- Location of Methler
- Methler Methler
- Coordinates: 51°34′N 7°36′E﻿ / ﻿51.567°N 7.600°E
- Country: Germany
- State: North Rhine-Westphalia
- Admin. region: Arnsberg
- District: Unna
- Town: Kamen
- Highest elevation: 71 m (233 ft)
- Lowest elevation: 55 m (180 ft)

Population (2013-12-31)
- • Total: 11,494
- Time zone: UTC+01:00 (CET)
- • Summer (DST): UTC+02:00 (CEST)
- Postal codes: 59174
- Dialling codes: 02307
- Vehicle registration: UN

= Methler =

Methler is a quarter of the city Kamen in the district Unna in North Rhine-Westphalia in Germany.

==Historic development==
Methler is a part of Kamen since January 1, 1968. It was an independent commune until the first level of the communal rearrangement in 1967. After that, it was merged along with the communes Westick and Wasserkurl to the commune Methler.

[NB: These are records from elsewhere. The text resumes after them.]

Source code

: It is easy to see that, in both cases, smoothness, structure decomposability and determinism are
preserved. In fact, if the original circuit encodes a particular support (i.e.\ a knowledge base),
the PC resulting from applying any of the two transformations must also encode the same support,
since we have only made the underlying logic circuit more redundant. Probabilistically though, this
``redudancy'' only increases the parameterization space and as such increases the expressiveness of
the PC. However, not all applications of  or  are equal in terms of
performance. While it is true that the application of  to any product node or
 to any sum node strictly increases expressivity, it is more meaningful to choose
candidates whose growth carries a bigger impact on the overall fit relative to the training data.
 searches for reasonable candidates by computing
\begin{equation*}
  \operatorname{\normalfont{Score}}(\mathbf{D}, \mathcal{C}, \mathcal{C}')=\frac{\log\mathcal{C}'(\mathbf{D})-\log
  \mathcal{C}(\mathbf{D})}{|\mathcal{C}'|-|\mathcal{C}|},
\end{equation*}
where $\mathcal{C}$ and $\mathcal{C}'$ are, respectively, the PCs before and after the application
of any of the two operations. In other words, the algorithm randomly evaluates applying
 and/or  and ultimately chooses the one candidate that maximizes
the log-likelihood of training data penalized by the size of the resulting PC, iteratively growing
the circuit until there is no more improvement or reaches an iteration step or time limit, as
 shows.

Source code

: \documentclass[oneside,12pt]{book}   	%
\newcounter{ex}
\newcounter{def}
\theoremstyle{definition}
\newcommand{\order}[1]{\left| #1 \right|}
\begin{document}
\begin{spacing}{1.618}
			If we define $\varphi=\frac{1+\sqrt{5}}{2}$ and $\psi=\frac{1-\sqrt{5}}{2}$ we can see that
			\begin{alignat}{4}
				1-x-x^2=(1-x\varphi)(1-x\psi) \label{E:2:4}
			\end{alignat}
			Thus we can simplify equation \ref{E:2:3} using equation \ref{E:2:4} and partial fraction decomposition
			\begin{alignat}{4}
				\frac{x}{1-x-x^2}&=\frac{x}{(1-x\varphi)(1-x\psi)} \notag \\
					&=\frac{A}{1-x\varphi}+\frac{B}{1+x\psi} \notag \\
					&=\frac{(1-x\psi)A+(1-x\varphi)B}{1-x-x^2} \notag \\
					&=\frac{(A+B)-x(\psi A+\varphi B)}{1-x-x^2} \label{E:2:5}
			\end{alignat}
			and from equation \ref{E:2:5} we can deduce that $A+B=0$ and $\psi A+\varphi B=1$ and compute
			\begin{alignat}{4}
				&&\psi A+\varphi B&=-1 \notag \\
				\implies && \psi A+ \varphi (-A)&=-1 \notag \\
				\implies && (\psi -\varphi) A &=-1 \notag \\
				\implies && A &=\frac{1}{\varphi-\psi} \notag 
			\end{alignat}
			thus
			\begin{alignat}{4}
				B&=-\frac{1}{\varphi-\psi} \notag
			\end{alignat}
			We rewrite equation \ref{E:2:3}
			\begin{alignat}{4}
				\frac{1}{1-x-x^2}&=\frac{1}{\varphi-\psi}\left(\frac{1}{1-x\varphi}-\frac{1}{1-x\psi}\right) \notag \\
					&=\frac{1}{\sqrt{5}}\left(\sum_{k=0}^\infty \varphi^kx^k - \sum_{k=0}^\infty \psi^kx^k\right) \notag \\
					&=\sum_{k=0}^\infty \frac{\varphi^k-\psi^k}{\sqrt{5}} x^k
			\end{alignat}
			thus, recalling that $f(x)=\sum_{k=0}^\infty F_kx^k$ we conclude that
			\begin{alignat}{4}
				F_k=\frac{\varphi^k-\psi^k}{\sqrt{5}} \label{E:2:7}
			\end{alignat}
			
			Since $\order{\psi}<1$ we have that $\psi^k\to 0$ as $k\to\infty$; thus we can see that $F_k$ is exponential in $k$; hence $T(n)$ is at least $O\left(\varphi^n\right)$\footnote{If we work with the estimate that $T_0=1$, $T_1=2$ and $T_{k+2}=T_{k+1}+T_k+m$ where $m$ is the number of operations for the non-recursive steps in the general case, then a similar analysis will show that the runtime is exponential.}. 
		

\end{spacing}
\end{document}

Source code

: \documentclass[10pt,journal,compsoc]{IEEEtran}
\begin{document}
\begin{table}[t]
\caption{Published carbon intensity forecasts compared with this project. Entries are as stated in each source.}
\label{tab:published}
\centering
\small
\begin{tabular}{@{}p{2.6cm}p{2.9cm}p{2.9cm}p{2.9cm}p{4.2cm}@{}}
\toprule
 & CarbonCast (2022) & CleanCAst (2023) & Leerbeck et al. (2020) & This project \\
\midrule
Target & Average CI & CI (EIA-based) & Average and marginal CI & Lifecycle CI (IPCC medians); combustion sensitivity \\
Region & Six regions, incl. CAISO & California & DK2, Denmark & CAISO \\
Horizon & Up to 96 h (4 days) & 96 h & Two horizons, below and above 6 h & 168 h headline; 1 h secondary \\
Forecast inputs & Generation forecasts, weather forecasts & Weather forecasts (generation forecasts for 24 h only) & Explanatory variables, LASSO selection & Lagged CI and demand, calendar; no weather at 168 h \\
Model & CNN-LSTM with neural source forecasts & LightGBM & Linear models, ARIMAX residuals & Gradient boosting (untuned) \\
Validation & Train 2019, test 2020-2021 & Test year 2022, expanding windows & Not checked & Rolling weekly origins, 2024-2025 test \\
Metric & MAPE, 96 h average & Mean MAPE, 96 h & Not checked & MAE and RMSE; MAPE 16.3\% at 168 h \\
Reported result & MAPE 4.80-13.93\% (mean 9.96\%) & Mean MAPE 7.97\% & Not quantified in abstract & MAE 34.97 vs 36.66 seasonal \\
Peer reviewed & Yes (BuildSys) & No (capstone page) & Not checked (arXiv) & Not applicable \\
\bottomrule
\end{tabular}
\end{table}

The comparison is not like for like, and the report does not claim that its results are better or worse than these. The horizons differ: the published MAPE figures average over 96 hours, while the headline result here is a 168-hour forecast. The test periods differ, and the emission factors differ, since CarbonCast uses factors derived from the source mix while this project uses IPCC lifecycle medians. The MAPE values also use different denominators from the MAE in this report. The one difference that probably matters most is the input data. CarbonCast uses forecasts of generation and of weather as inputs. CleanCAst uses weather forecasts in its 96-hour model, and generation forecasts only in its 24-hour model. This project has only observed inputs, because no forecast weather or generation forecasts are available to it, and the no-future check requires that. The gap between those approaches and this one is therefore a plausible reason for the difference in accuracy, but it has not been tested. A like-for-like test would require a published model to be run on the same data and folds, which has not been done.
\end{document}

Several archaeological finds in Westick indicate that there was Roman colonisation long before the name "Methler" was first established in 898 AD.

==Contemporary situation==
Methler has about 12000 inhabitants, which makes it the largest quarter of Kamen (except from inner Kamen, which has about 22000 inhabitants).
There is a small railway station with connections to the Ruhr Area (especially Dortmund) and the city of Hamm. Train stops to Dortmund are 2 times an hour.
Methler has borders with Dortmund, Lünen and Unna, which makes it a well placed small town at the edge of the Ruhr Area.